The Wolverine’s Magneti Marelli ECU is from a motocross bike; it controls ignition to one conventional spark plug per cylinder. A lighter, purpose-built ECU is being developed for production. A mechanical oil pump pressurizes an oil tank mounted on top of the crankcase, providing the fuel-lubricant mix. Besides the injected pre-mix, the engine also employs total-loss oiling in some locations.

Cakebread’s team is developing a tuned expansion-chamber exhaust system that packages completely within the tight confines of the Nightwind 2’s molded carbon-composite body. The exhaust system design, not yet finalized as of early June, leverages Ricardo’ extensive experience in acoustics simulation, computational fluid dynamics, and NVH attenuation. Exhaust scavenging performance is “optimized" for the application. 

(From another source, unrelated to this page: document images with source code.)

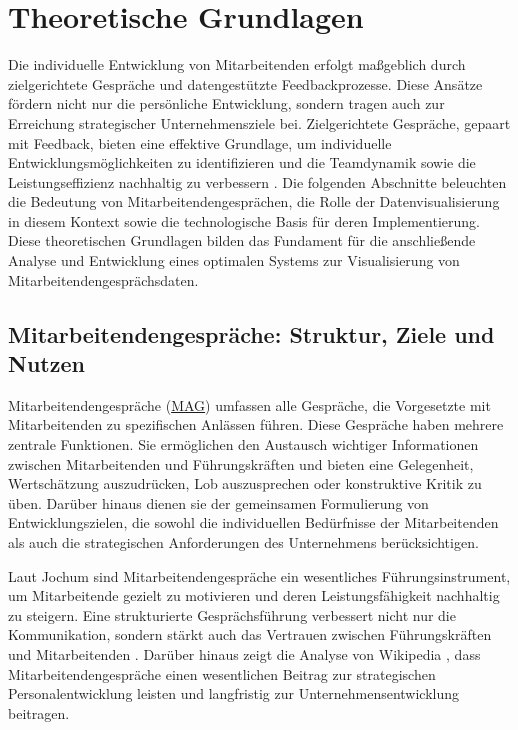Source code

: \chapter{Theoretische Grundlagen}
\label{chap:theoretische-grundlagen}

Die individuelle Entwicklung von Mitarbeitenden erfolgt maßgeblich durch zielgerichtete Gespräche und datengestützte Feedbackprozesse. Diese Ansätze fördern nicht nur die persönliche Entwicklung, sondern tragen auch zur Erreichung strategischer Unternehmensziele bei. Zielgerichtete Gespräche, gepaart mit Feedback, bieten eine effektive Grundlage, um individuelle Entwicklungsmöglichkeiten zu identifizieren und die Teamdynamik sowie die Leistungseffizienz nachhaltig zu verbessern \cite{locke2002goal}. Die folgenden Abschnitte beleuchten die Bedeutung von Mitarbeitendengesprächen, die Rolle der Datenvisualisierung in diesem Kontext sowie die technologische Basis für deren Implementierung. Diese theoretischen Grundlagen bilden das Fundament für die anschließende Analyse und Entwicklung eines optimalen Systems zur Visualisierung von Mitarbeitendengesprächsdaten.


\section{Mitarbeitendengespräche: Struktur, Ziele und Nutzen}
Mitarbeitendengespräche (\hyperref[abkuerzungen]{MAG}) umfassen alle Gespräche, die Vorgesetzte mit Mitarbeitenden zu spezifischen Anlässen führen. Diese Gespräche haben mehrere zentrale Funktionen. Sie ermöglichen den Austausch wichtiger Informationen zwischen Mitarbeitenden und Führungskräften und bieten eine Gelegenheit, Wertschätzung auszudrücken, Lob auszusprechen oder konstruktive Kritik zu üben. Darüber hinaus dienen sie der gemeinsamen Formulierung von Entwicklungszielen, die sowohl die individuellen Bedürfnisse der Mitarbeitenden als auch die strategischen Anforderungen des Unternehmens berücksichtigen.

Laut Jochum \cite{jochum2019} sind Mitarbeitendengespräche ein wesentliches Führungsinstrument, um Mitarbeitende gezielt zu motivieren und deren Leistungsfähigkeit nachhaltig zu steigern. Eine strukturierte Gesprächsführung verbessert nicht nur die Kommunikation, sondern stärkt auch das Vertrauen zwischen Führungskräften und Mitarbeitenden \cite{unigraz2020}. Darüber hinaus zeigt die Analyse von Wikipedia \cite{wikiMAG2023}, dass Mitarbeitendengespräche einen wesentlichen Beitrag zur strategischen Personalentwicklung leisten und langfristig zur Unternehmensentwicklung beitragen.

The Wolverine 3’s height, depth, and width measure 6.9 x 7.5 x 10.5 in (175 x 190.5 x 267 mm), respectively. The complete engine weighs 7 lb (3.2 kg).

The development program “was really about using good engineering practice and a lot of heavy analysis-led design,” Cakebread noted. The team assembled for the program numbered about 30 people but not all were dedicated to Wolverine 100% of the time, Cakebread explained.

The basic concept was based on an earlier Ricardo backpack-engine program. When it was approved, the team investigated more than 20 potential production designs, including some super-lightweight concepts using magnesium construction.

Other layouts, including a parallel twin, were discussed. The designers settled on an oversquare "boxer" arrangement because of its smooth-running characteristics, even cylinder cooling, and its flat, compact package. The team also studied use of a “power valve” mechanical port induction system as pioneered by Yamaha, but it was ultimately rejected as too complex.

Extended altitude capability

The Nightwind 2—the Ricardo-engined version is coded NW-2R—has its engine in a pusher-type configuration. The engine spins the prop directly (without gear reduction) at 6000 crankshaft rpm.

To date, UAV power (including that of the original Nightwind 2) has come from a variety of off-the-shelf sources including scale-model R/C (hobby) engines and small industrial two-strokes such as those used in weed wackers. None are optimized for UAV duty cycles and are compromised in range and performance, Mangold noted.

Niederhofer said the Wolverine 3 will enable the Nightwind 2 to operate at ceilings up to 20,000 ft (6100 m)—double the altitude of the current aircraft. Maximum altitude capability in silent (all-electric) operation is extended to 6000 ft (1829 m), a six-fold increase. And operating duration is extended from 30 minutes to several hours, depending on fuel tank capacity.

Ricardo engineers are excited about the program’s prospects in what they believe is a new market for the company.